I wanted to keep the model simple, effective, and train in a reasonble time frame and modelled it after some of the models used in the classroom. I tried other models fundamentally with the same architecture but different parameters. The test accuracy tends to be between 7–9% with a kernel of 2. I tried kernels of 3 and 5 as well and accuracy did increase with the latter model at 12.68%. I would conclude that accuracy with a kernel that is too small, e.g. 2, will not lead to high accuracies, while a kernel slightly bigger will. This is due to the fact that with a very small kernel more complex pattern could not be discerned and therefore a bigger kernel has ot be used.

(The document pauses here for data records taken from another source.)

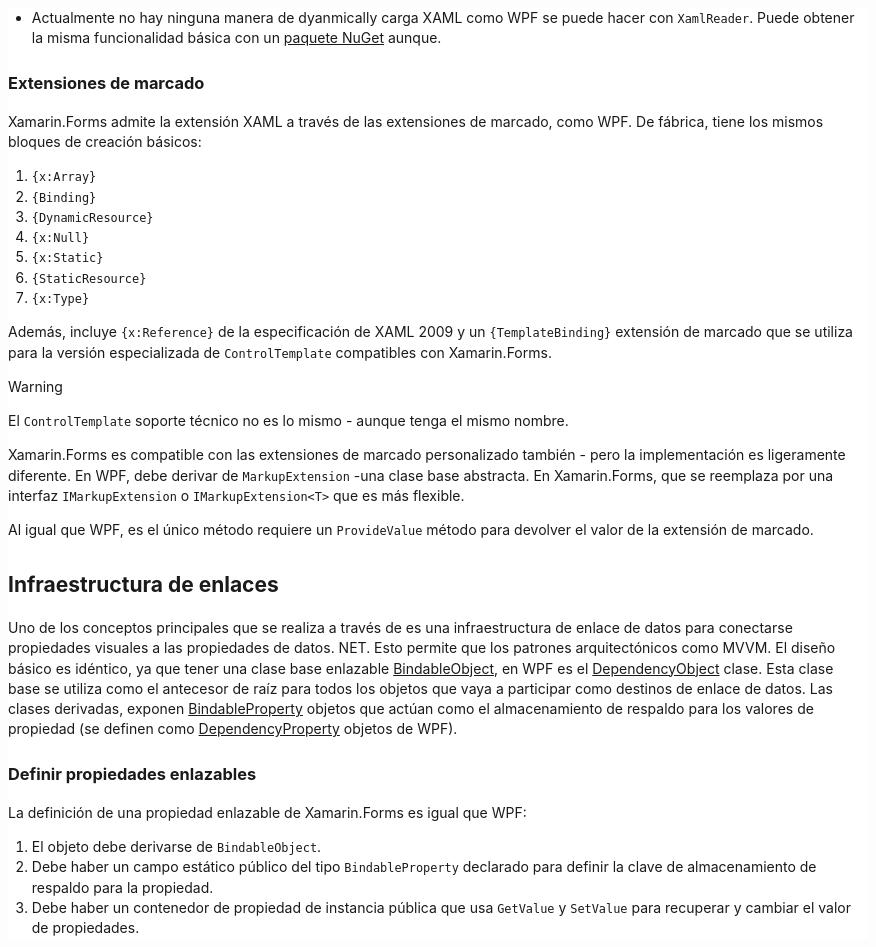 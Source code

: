 - Actualmente no hay ninguna manera de dyanmically carga XAML como WPF se puede hacer con `XamlReader`. Puede obtener la misma funcionalidad básica con un [paquete NuGet](https://www.nuget.org/packages/Xamarin.Forms.Dynamic/) aunque.

### <a name="markup-extensions"></a>Extensiones de marcado

Xamarin.Forms admite la extensión XAML a través de las extensiones de marcado, como WPF. De fábrica, tiene los mismos bloques de creación básicos:

1. `{x:Array}`
2. `{Binding}`
3. `{DynamicResource}`
4. `{x:Null}`
5. `{x:Static}`
6. `{StaticResource}`
7. `{x:Type}`

Además, incluye `{x:Reference}` de la especificación de XAML 2009 y un `{TemplateBinding}` extensión de marcado que se utiliza para la versión especializada de `ControlTemplate` compatibles con Xamarin.Forms.

> [!WARNING]
> El `ControlTemplate` soporte técnico no es lo mismo - aunque tenga el mismo nombre.

Xamarin.Forms es compatible con las extensiones de marcado personalizado también - pero la implementación es ligeramente diferente. En WPF, debe derivar de `MarkupExtension` -una clase base abstracta. En Xamarin.Forms, que se reemplaza por una interfaz `IMarkupExtension` o `IMarkupExtension<T>` que es más flexible.

Al igual que WPF, es el único método requiere un `ProvideValue` método para devolver el valor de la extensión de marcado.

## <a name="binding-infrastructure"></a>Infraestructura de enlaces

Uno de los conceptos principales que se realiza a través de es una infraestructura de enlace de datos para conectarse propiedades visuales a las propiedades de datos. NET. Esto permite que los patrones arquitectónicos como MVVM. El diseño básico es idéntico, ya que tener una clase base enlazable [BindableObject](https://developer.xamarin.com/api/type/Xamarin.Forms.BindableObject/), en WPF es el [DependencyObject](https://msdn.microsoft.com/en-us/library/system.windows.dependencyobject(v=vs.110).aspx) clase. Esta clase base se utiliza como el antecesor de raíz para todos los objetos que vaya a participar como destinos de enlace de datos. Las clases derivadas, exponen [BindableProperty](https://developer.xamarin.com/api/type/Xamarin.Forms.BindableProperty/) objetos que actúan como el almacenamiento de respaldo para los valores de propiedad (se definen como [DependencyProperty](https://msdn.microsoft.com/library/system.windows.dependencyproperty(v=vs.110).aspx) objetos de WPF).

### <a name="defining-bindable-properties"></a>Definir propiedades enlazables

La definición de una propiedad enlazable de Xamarin.Forms es igual que WPF:
1. El objeto debe derivarse de `BindableObject`.
2. Debe haber un campo estático público del tipo `BindableProperty` declarado para definir la clave de almacenamiento de respaldo para la propiedad.
3. Debe haber un contenedor de propiedad de instancia pública que usa `GetValue` y `SetValue` para recuperar y cambiar el valor de propiedades.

Here is the model I chose:

Layer (type)                 Output Shape              Param #   
=================================================================
conv2d_1 (Conv2D) (None, 112, 112, 16) 1216
_________________________________________________________________
max_pooling2d_2 (MaxPooling2 (None, 56, 56, 16) 0
_________________________________________________________________
conv2d_2 (Conv2D) (None, 28, 28, 64) 25664
_________________________________________________________________
max_pooling2d_3 (MaxPooling2 (None, 14, 14, 64) 0
_________________________________________________________________
conv2d_3 (Conv2D) (None, 7, 7, 64) 102464
_________________________________________________________________
max_pooling2d_4 (MaxPooling2 (None, 3, 3, 64) 0
_________________________________________________________________
dropout_1 (Dropout) (None, 3, 3, 64) 0
_________________________________________________________________
flatten_2 (Flatten) (None, 576) 0
_________________________________________________________________
dense_1 (Dense) (None, 500) 288500
_________________________________________________________________
dropout_2 (Dropout) (None, 500) 0
_________________________________________________________________
dense_2 (Dense) (None, 133) 66633
=================================================================
Total params: 484,477
Trainable params: 484,477
Non-trainable params: 0
_________________________________________________________________

Metrics

Because we have have a multi-class classification problem at hand, I will be using a catregorical crossentropy loss function. Associate with this and because we only have a slight imbalance in the dataset I opted for accuracy as the evaluation metric. This gives me a more binary view of how the model performs. Log loss could be used as an alternative evaluation metric; it is more of a continuous metric over the binary aspect of accuracy, meaning that the further away from the truth the classifier is, the more it will get punished. It can be debated whether this would lead to a better model in this case and could be a matter for further investigation and potential improvement.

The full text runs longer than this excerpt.